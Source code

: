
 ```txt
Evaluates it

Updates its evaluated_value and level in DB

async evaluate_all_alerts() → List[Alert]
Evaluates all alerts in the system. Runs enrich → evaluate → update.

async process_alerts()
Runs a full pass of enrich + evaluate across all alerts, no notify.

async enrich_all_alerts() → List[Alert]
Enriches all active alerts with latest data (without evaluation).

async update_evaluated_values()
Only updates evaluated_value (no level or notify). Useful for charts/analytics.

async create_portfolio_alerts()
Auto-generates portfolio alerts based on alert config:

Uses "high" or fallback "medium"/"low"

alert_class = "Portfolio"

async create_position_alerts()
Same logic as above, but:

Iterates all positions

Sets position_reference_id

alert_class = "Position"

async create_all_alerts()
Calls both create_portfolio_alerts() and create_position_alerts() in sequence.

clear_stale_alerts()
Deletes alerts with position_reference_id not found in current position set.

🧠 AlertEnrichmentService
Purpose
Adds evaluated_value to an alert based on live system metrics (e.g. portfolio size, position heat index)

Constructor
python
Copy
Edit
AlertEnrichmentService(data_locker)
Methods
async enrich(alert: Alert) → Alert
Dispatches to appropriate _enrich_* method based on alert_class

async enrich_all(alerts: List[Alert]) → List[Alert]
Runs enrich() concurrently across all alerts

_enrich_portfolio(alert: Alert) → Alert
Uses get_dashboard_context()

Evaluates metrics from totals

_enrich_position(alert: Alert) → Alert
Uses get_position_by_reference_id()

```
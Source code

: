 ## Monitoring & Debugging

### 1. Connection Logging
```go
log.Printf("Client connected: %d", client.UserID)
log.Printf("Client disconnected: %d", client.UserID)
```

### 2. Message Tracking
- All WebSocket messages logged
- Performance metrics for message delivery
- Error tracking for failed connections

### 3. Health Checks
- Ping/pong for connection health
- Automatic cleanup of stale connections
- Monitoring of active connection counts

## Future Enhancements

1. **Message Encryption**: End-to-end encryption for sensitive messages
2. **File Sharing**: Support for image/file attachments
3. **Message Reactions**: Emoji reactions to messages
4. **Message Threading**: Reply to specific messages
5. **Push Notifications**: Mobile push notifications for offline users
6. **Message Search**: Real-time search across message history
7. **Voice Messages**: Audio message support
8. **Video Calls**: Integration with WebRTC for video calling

What is being asked =>
Reproduce exactly, and only, the part of the listing above that begins at the line with "Monitoring & Debugging" and goes on through the line with "### 3. Health Checks".

Answer space =>
: ## Monitoring & Debugging

### 1. Connection Logging
```go
log.Printf("Client connected: %d", client.UserID)
log.Printf("Client disconnected: %d", client.UserID)
```

### 2. Message Tracking
- All WebSocket messages logged
- Performance metrics for message delivery
- Error tracking for failed connections

### 3. Health Checks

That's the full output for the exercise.